◆ YOUR ASSIGNMENT ◆
Take each line from the entries that holds "ANSI" and copy it out.

◆ MATERIAL TO PROCESS ◆
[Start of section]

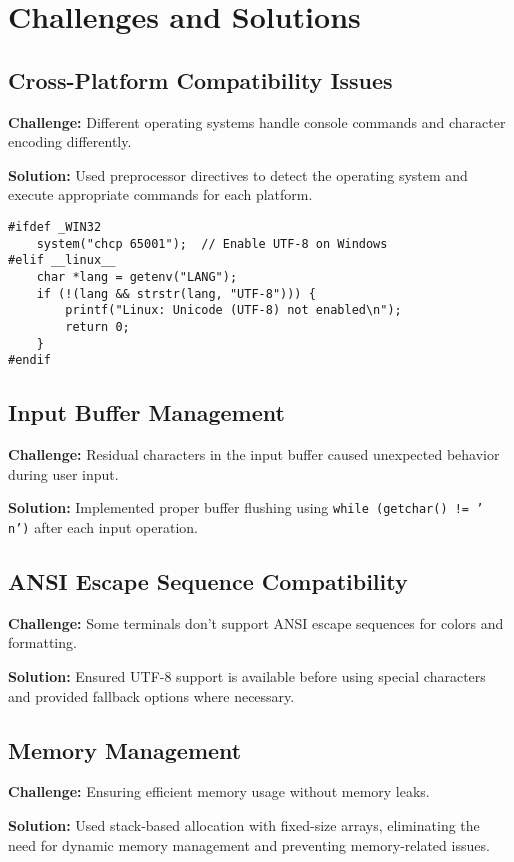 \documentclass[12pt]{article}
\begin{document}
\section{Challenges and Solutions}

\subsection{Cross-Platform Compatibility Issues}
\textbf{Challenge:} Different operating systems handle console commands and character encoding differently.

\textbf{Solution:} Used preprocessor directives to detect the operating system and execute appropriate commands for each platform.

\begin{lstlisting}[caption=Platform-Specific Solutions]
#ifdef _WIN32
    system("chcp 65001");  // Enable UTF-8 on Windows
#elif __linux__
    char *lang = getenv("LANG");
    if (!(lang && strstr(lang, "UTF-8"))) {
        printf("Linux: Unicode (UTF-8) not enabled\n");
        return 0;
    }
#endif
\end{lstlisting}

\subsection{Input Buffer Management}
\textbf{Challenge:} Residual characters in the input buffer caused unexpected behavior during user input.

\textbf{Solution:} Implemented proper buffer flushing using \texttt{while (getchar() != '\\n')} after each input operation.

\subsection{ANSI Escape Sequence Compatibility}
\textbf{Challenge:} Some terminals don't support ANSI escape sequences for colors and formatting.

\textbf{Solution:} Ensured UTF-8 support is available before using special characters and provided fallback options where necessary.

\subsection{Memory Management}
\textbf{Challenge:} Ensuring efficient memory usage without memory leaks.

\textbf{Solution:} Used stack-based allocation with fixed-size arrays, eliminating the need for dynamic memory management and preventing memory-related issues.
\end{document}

[End of section]

◆ COMPLETED EXERCISE ◆
\subsection{ANSI Escape Sequence Compatibility}
\textbf{Challenge:} Some terminals don't support ANSI escape sequences for colors and formatting.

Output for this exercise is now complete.